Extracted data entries
* * * * *

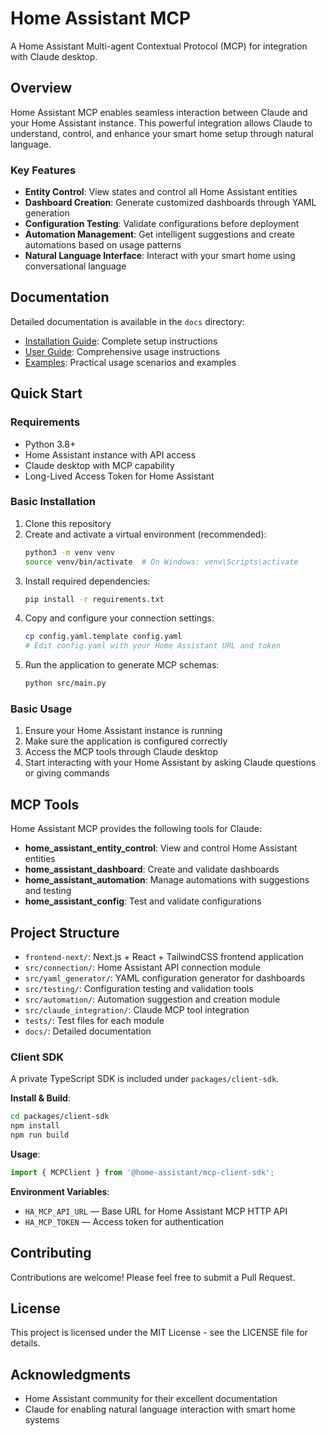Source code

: # Home Assistant MCP

A Home Assistant Multi-agent Contextual Protocol (MCP) for integration with Claude desktop.

## Overview

Home Assistant MCP enables seamless interaction between Claude and your Home Assistant instance. This powerful integration allows Claude to understand, control, and enhance your smart home setup through natural language.

### Key Features

- **Entity Control**: View states and control all Home Assistant entities
- **Dashboard Creation**: Generate customized dashboards through YAML generation
- **Configuration Testing**: Validate configurations before deployment
- **Automation Management**: Get intelligent suggestions and create automations based on usage patterns
- **Natural Language Interface**: Interact with your smart home using conversational language

## Documentation

Detailed documentation is available in the `docs` directory:

- [Installation Guide](docs/INSTALLATION.md): Complete setup instructions
- [User Guide](docs/USER_GUIDE.md): Comprehensive usage instructions
- [Examples](docs/EXAMPLES.md): Practical usage scenarios and examples

## Quick Start

### Requirements

- Python 3.8+
- Home Assistant instance with API access
- Claude desktop with MCP capability
- Long-Lived Access Token for Home Assistant

### Basic Installation

1. Clone this repository
2. Create and activate a virtual environment (recommended):
   ```bash
   python3 -m venv venv
   source venv/bin/activate  # On Windows: venv\Scripts\activate
   ```
3. Install required dependencies:
   ```bash
   pip install -r requirements.txt
   ```
4. Copy and configure your connection settings:
   ```bash
   cp config.yaml.template config.yaml
   # Edit config.yaml with your Home Assistant URL and token
   ```
5. Run the application to generate MCP schemas:
   ```bash
   python src/main.py
   ```

### Basic Usage

1. Ensure your Home Assistant instance is running
2. Make sure the application is configured correctly
3. Access the MCP tools through Claude desktop
4. Start interacting with your Home Assistant by asking Claude questions or giving commands

## MCP Tools

Home Assistant MCP provides the following tools for Claude:

- **home_assistant_entity_control**: View and control Home Assistant entities
- **home_assistant_dashboard**: Create and validate dashboards
- **home_assistant_automation**: Manage automations with suggestions and testing
- **home_assistant_config**: Test and validate configurations

## Project Structure

- `frontend-next/`: Next.js + React + TailwindCSS frontend application
- `src/connection/`: Home Assistant API connection module
- `src/yaml_generator/`: YAML configuration generator for dashboards
- `src/testing/`: Configuration testing and validation tools
- `src/automation/`: Automation suggestion and creation module
- `src/claude_integration/`: Claude MCP tool integration
- `tests/`: Test files for each module
- `docs/`: Detailed documentation

### Client SDK
A private TypeScript SDK is included under `packages/client-sdk`.  

**Install & Build**:  
```bash
cd packages/client-sdk
npm install
npm run build
```

**Usage**:  
```ts
import { MCPClient } from '@home-assistant/mcp-client-sdk';
```

**Environment Variables**:  
- `HA_MCP_API_URL` — Base URL for Home Assistant MCP HTTP API  
- `HA_MCP_TOKEN` — Access token for authentication

## Contributing

Contributions are welcome! Please feel free to submit a Pull Request.

## License

This project is licensed under the MIT License - see the LICENSE file for details.

## Acknowledgments

- Home Assistant community for their excellent documentation
- Claude for enabling natural language interaction with smart home systems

* * * * *

Copy the line containing "MCP tool integration" and every line after it, through the last line of the records. Include nothing else.

Finished exercise:
- `src/claude_integration/`: Claude MCP tool integration
- `tests/`: Test files for each module
- `docs/`: Detailed documentation

### Client SDK
A private TypeScript SDK is included under `packages/client-sdk`.  

**Install & Build**:  
```bash
cd packages/client-sdk
npm install
npm run build
```

**Usage**:  
```ts
import { MCPClient } from '@home-assistant/mcp-client-sdk';
```

**Environment Variables**:  
- `HA_MCP_API_URL` — Base URL for Home Assistant MCP HTTP API  
- `HA_MCP_TOKEN` — Access token for authentication

## Contributing

Contributions are welcome! Please feel free to submit a Pull Request.

## License

This project is licensed under the MIT License - see the LICENSE file for details.

## Acknowledgments

- Home Assistant community for their excellent documentation
- Claude for enabling natural language interaction with smart home systems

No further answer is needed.